Дураки и герои (Валетов) - страница 95

– Прости… – сказал Сергеев тихонько и осторожно коснулся кисти Кручинина – той, что осталась целой. – Прости меня, Вязаный.

Он мог бы и крикнуть, но Кручинин все равно его не услышал бы. Он слышал только свою боль, нечеловеческую боль, и ничего другого не мог услышать. Но случилось невозможное – он шевельнул пальцами в ответ.

Руки у Вязаного были переломаны от кистей до ключиц, в нескольких местах, и каждое движение должно было множить мучение. Мангуст пытал его, но не для того, чтобы что-то узнать, а для того, чтобы искалечить, отомстить за измену. Измену ему – Великому и Ужасному победителю змей, наставнику и бывшему другу. Впрочем, Сергеев давно уже был не уверен, а мог ли Андрей Алексеевич быть другом хоть кому-нибудь.

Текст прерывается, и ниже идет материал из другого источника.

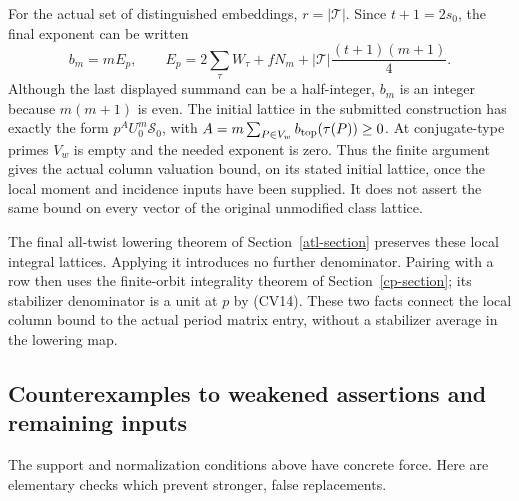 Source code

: For the actual set of distinguished embeddings, $r=|\mathcal T|$.
Since $t+1=2s_0$, the final exponent can be written
\begin{equation}\label{cv-final-exponent}
 b_m=mE_p,\qquad
 E_p=2\sum_\tau W_\tau+fN_m
                    +|\mathcal T|\frac{(t+1)(m+1)}4.
\end{equation}
Although the last displayed summand can be a half-integer, $b_m$
is an integer because $m(m+1)$ is even.
The initial lattice in the submitted construction has exactly the
form $p^AU_0^m\mathscr S_0$, with
$A=m\sum_{P\in V_w}b_{\rm top}(\tau(P))\ge0$.
At conjugate-type primes $V_w$ is empty and the needed exponent is
zero.  Thus the finite argument gives the actual column valuation
bound, on its stated initial lattice, once the local moment and
incidence inputs have been supplied.  It does not assert the same
bound on every vector of the original unmodified class lattice.

The final all-twist lowering theorem of
Section~\ref{atl-section} preserves these local integral lattices.
Applying it introduces no further denominator.  Pairing with a row
then uses the finite-orbit integrality theorem of
Section~\ref{cp-section}; its stabilizer denominator is a unit at
$p$ by (CV14).  These two facts connect the local column bound to
the actual period matrix entry, without a stabilizer average in the
lowering map.

\subsection{Counterexamples to weakened assertions and remaining inputs}

The support and normalization conditions above have concrete force.
Here are elementary checks which prevent stronger, false replacements.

Сергеев смотрел на искалеченные руки друга и вспоминал, как вот этими пальцами, стоявшими теперь под немыслимыми углами к ладони, Сашка когда-то вязал потрясающие вещи – говорил, что ничто так не успокаивает его, как мерное постукивание спиц. У Сергеева, у Дайвера, у Мангуста даже, были специальные свитера для погружений в сухих костюмах и водолазных скафандрах, изготовленные руками Вязаного. В таких свитерах с высоким горлом показывали физиков– испытателей в фильмах конца шестидесятых, да альпинистов в «Вертикали» с Высоцким. Погружаться Сергееву доводилось не так много, но свитер этот он любил и иногда нашивал под кожанку в холодные зимы. А Дайвер использовал подарок по назначению. Ему, в соответствии с прозвищем, нырять приходилось куда чаще, да на такие глубины, где Сашкино изделие было в самый раз.

Пульс на запястье Кручинина бился неровно, то и дело исчезая: сердце то пропускало такт, то стучало два-три раза подряд, вообще без паузы.

Мутный свет от единственной грязной лампочки, застывшей под бетонным потолком, ночной бабочкой бился в Сашкины зрачки и проваливался в клубящуюся на их дне муть.

Сергеев не выдержал и заплакал, впервые за эти дни. Он плакал не только по умирающему рядом другу. Он плакал о Вике и Маринке, утконосом Дональде Даке, о своей плотоядной секретарше и алчном начальнике-министре – об одних он скорбел меньше, о других больше, но в целом горе его было настолько большим, что его хватило бы на каждого из тех, кто ушел. На всех тех, кто несколько дней назад в последний раз увидел солнце и гребень надвигающейся волны.

Он плакал громко, но звук его рыданий не выходил наружу из заблеванного московского подвала. Серый набрякший бетон и шорох Ливня за стенами глушили их, и если бы кто-то в этот момент увидел Сергеева со стороны, то мог бы с уверенностью утверждать, что на грязных ступенях плакал мим.